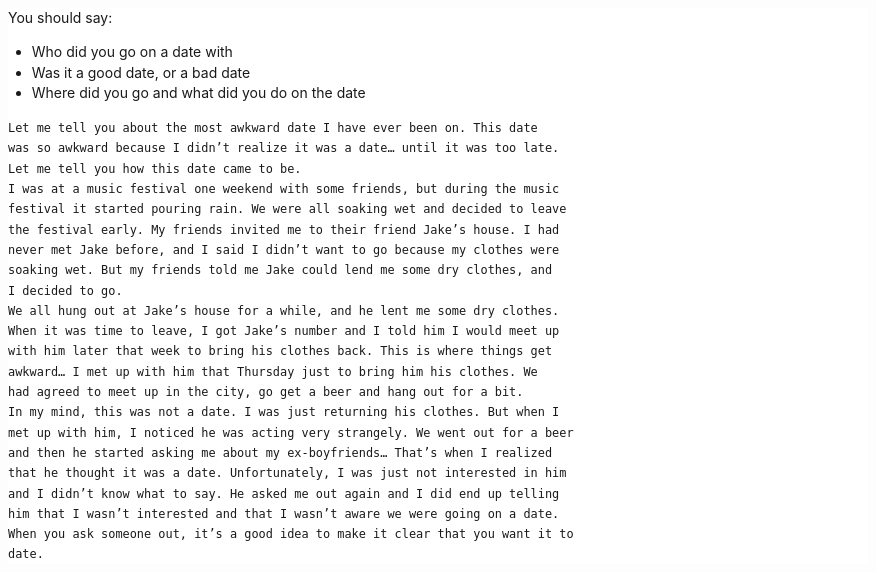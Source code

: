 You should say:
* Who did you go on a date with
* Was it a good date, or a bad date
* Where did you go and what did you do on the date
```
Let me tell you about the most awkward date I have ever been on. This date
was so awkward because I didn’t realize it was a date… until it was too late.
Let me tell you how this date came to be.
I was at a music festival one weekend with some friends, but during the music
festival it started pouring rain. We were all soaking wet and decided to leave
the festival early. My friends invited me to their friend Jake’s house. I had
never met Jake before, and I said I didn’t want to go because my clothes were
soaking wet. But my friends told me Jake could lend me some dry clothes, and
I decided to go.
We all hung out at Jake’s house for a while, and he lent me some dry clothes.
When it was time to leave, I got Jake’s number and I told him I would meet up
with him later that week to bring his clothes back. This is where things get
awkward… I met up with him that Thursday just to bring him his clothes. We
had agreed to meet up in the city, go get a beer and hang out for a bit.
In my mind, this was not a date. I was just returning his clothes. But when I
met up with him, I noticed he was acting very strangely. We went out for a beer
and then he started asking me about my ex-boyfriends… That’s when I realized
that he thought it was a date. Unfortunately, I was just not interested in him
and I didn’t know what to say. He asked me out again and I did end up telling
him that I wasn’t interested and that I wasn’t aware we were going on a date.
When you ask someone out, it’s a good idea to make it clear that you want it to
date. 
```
--
PROBLEM DETAILS –
Set out the material once more, exact in every line, with no images.

SOLUTION FOR THIS TASK –
Source code

: You should say:
* Who did you go on a date with
* Was it a good date, or a bad date
* Where did you go and what did you do on the date
```
Let me tell you about the most awkward date I have ever been on. This date
was so awkward because I didn’t realize it was a date… until it was too late.
Let me tell you how this date came to be.
I was at a music festival one weekend with some friends, but during the music
festival it started pouring rain. We were all soaking wet and decided to leave
the festival early. My friends invited me to their friend Jake’s house. I had
never met Jake before, and I said I didn’t want to go because my clothes were
soaking wet. But my friends told me Jake could lend me some dry clothes, and
I decided to go.
We all hung out at Jake’s house for a while, and he lent me some dry clothes.
When it was time to leave, I got Jake’s number and I told him I would meet up
with him later that week to bring his clothes back. This is where things get
awkward… I met up with him that Thursday just to bring him his clothes. We
had agreed to meet up in the city, go get a beer and hang out for a bit.
In my mind, this was not a date. I was just returning his clothes. But when I
met up with him, I noticed he was acting very strangely. We went out for a beer
and then he started asking me about my ex-boyfriends… That’s when I realized
that he thought it was a date. Unfortunately, I was just not interested in him
and I didn’t know what to say. He asked me out again and I did end up telling
him that I wasn’t interested and that I wasn’t aware we were going on a date.
When you ask someone out, it’s a good idea to make it clear that you want it to
date. 
```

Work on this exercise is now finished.